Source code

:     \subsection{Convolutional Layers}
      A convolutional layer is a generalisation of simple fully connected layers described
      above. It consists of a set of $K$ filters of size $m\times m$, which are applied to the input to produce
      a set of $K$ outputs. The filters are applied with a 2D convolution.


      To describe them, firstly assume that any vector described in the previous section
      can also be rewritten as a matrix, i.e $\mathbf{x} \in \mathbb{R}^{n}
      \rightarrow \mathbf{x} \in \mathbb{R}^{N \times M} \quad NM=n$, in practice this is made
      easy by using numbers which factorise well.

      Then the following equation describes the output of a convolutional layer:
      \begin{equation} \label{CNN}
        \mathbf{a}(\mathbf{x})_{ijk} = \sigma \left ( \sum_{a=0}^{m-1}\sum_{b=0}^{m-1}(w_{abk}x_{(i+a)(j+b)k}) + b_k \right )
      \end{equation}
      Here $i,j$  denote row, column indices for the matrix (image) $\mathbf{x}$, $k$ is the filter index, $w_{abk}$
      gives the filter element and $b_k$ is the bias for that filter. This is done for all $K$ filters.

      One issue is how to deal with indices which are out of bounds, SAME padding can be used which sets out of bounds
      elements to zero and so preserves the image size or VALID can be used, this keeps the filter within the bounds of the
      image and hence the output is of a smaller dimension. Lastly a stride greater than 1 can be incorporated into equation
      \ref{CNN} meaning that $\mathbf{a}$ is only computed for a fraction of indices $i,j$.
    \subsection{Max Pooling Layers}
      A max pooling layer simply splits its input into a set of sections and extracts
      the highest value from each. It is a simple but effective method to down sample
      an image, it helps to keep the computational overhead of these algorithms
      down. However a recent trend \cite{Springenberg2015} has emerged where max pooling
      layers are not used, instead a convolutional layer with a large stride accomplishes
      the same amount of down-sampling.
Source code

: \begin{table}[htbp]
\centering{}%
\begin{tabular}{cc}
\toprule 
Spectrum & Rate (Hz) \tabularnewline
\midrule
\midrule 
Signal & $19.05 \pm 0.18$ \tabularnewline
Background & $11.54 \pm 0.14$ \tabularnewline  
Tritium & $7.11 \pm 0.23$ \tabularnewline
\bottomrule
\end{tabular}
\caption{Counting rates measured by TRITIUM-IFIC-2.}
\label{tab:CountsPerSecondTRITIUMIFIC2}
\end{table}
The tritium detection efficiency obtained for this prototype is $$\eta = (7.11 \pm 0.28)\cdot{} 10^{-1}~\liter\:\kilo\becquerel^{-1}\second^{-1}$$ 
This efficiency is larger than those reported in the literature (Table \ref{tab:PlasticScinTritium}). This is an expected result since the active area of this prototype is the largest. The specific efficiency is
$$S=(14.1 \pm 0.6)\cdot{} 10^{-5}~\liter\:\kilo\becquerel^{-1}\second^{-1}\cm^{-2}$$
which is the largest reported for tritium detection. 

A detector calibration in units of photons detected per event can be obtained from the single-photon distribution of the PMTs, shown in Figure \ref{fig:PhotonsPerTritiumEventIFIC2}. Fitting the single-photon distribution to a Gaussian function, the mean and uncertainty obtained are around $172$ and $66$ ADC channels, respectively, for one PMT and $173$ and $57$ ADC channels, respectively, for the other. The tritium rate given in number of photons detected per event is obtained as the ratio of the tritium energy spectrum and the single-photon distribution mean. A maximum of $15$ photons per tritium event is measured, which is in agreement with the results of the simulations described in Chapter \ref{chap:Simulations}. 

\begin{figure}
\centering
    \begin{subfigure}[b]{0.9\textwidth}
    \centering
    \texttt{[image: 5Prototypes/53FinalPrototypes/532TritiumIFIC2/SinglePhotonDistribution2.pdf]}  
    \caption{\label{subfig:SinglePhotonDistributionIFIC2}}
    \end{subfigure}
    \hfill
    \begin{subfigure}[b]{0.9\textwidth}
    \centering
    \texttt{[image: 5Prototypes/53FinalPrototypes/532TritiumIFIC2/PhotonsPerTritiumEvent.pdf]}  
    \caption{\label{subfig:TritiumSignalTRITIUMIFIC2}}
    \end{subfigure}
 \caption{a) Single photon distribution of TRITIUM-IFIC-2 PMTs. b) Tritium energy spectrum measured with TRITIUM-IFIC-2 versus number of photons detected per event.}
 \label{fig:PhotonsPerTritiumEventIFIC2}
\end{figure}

+===+

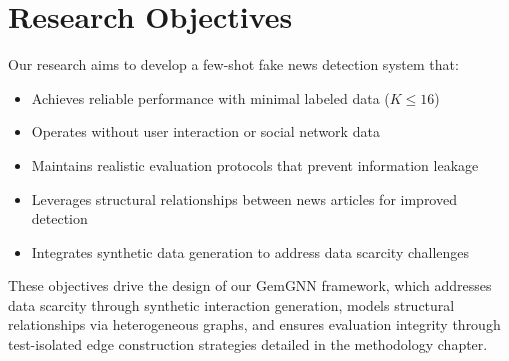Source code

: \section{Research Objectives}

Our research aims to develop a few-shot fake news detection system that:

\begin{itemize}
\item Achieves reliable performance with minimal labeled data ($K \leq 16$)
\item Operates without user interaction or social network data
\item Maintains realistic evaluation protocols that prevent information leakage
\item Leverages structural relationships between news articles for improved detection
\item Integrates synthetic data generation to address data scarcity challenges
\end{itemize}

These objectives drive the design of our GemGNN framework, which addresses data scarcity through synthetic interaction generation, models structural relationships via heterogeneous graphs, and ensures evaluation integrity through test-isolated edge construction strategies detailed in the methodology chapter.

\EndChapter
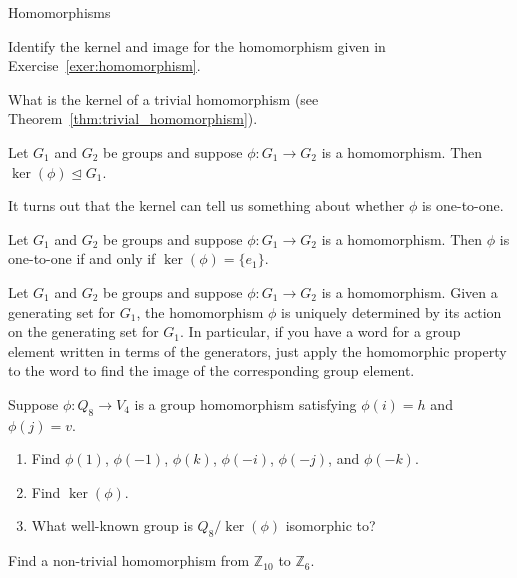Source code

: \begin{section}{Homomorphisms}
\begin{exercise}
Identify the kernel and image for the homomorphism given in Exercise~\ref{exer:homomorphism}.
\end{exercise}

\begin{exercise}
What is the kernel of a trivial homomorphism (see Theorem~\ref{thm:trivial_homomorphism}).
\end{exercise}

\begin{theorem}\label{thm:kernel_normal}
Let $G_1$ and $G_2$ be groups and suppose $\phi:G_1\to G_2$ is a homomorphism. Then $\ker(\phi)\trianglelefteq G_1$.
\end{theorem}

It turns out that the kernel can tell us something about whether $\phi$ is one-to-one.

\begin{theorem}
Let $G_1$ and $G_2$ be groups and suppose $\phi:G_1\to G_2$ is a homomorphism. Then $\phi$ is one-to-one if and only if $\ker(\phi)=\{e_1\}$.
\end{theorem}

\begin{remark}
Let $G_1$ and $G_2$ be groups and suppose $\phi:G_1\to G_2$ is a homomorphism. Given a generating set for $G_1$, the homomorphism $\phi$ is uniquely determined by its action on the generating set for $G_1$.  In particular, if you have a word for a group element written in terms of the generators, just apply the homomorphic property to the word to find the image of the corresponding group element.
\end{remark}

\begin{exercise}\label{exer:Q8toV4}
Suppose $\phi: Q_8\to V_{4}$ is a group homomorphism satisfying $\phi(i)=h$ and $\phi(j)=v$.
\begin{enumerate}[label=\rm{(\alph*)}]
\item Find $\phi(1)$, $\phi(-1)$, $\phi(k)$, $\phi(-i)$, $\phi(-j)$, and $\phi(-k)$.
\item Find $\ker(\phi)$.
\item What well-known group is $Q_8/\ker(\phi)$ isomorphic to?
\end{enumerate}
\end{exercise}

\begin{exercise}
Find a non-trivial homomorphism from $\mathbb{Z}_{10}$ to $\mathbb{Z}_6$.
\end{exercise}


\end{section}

+===+

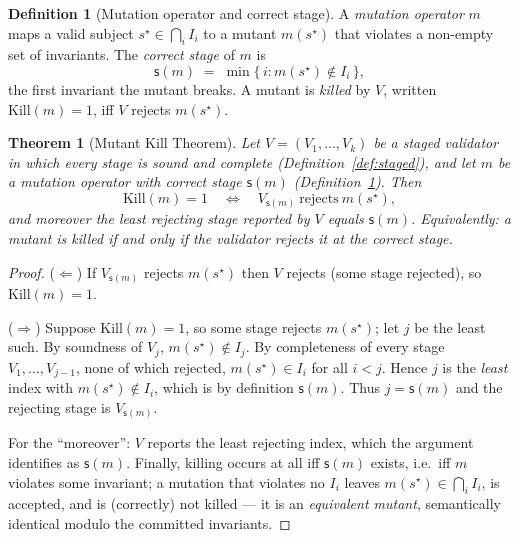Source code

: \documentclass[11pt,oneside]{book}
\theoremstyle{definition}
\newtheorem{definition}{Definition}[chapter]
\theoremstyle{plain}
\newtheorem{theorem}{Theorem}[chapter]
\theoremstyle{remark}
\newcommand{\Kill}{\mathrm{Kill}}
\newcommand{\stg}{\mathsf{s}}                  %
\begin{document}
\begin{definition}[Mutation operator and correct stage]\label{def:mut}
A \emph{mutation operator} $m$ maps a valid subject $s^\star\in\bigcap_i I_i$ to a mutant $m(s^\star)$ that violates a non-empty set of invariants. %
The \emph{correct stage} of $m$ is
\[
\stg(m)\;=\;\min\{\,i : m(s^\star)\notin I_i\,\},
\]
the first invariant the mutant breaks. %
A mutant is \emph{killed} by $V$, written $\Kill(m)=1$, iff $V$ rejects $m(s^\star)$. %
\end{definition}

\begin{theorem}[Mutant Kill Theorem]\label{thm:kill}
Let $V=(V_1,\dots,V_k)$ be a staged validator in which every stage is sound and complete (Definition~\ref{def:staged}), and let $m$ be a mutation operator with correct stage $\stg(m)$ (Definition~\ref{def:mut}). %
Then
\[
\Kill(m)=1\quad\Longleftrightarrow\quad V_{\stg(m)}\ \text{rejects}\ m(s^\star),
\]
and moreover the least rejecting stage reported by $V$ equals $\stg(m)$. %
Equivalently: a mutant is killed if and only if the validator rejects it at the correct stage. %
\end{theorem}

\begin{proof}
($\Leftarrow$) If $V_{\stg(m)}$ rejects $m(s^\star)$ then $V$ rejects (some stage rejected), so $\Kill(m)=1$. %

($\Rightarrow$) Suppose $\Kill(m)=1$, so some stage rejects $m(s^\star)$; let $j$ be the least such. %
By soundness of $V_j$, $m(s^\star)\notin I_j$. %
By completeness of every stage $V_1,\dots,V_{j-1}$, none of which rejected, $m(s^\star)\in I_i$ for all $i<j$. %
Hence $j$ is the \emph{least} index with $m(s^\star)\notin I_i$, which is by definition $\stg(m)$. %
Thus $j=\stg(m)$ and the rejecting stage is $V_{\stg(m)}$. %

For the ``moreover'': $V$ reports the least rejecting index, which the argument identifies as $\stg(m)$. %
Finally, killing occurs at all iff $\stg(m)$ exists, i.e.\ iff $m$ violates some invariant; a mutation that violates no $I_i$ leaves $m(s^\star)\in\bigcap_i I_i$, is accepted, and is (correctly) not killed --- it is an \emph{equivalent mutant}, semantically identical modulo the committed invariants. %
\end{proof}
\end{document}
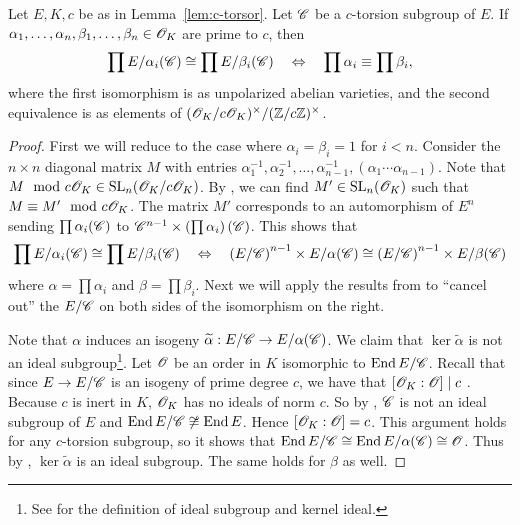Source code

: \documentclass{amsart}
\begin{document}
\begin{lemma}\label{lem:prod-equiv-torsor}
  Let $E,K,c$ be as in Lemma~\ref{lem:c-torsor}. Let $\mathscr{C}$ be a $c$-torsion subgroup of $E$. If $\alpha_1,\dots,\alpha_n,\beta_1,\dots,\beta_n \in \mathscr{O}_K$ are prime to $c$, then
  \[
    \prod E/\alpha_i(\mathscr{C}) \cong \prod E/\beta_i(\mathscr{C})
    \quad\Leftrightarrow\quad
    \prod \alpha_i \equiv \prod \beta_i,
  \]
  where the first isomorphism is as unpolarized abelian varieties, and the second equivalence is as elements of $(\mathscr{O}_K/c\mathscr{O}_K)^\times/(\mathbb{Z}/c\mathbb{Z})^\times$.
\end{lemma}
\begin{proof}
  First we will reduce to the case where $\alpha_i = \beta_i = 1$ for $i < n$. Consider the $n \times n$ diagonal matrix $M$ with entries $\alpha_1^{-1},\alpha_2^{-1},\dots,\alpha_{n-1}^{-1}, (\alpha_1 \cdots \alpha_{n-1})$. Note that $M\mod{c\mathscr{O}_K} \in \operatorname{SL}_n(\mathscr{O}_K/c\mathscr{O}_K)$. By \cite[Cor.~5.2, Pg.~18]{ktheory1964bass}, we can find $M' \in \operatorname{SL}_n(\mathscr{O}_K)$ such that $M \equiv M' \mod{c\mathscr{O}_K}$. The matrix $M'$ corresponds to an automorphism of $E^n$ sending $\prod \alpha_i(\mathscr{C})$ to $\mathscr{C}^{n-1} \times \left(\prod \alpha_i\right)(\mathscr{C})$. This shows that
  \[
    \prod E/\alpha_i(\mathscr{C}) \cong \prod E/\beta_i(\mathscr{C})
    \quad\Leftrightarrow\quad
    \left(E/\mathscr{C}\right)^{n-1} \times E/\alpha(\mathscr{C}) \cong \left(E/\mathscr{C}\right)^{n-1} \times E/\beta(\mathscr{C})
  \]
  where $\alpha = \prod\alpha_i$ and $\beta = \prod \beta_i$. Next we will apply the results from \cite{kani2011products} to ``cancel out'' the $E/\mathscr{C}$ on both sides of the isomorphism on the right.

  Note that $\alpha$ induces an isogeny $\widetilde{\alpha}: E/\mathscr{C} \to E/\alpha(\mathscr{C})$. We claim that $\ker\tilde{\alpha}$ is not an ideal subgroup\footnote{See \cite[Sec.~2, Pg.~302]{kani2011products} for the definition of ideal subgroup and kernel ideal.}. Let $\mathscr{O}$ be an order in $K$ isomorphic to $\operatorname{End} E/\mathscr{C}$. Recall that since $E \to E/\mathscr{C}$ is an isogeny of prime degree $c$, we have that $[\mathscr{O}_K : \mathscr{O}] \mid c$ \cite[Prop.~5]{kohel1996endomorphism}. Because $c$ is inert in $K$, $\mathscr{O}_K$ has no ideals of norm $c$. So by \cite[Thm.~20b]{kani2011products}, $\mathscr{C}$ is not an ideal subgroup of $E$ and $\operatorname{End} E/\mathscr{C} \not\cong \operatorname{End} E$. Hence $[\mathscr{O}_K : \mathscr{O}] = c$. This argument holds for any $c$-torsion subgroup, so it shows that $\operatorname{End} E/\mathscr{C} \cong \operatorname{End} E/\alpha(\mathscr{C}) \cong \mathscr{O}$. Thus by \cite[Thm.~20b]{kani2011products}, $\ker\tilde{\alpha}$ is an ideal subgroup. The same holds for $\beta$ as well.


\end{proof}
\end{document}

+===+

Try it
Gather every line from the entries above where the word "moreover" appears, and copy them.

Written response
and moreover the least rejecting stage reported by $V$ equals $\stg(m)$. %
For the ``moreover'': $V$ reports the least rejecting index, which the argument identifies as $\stg(m)$. %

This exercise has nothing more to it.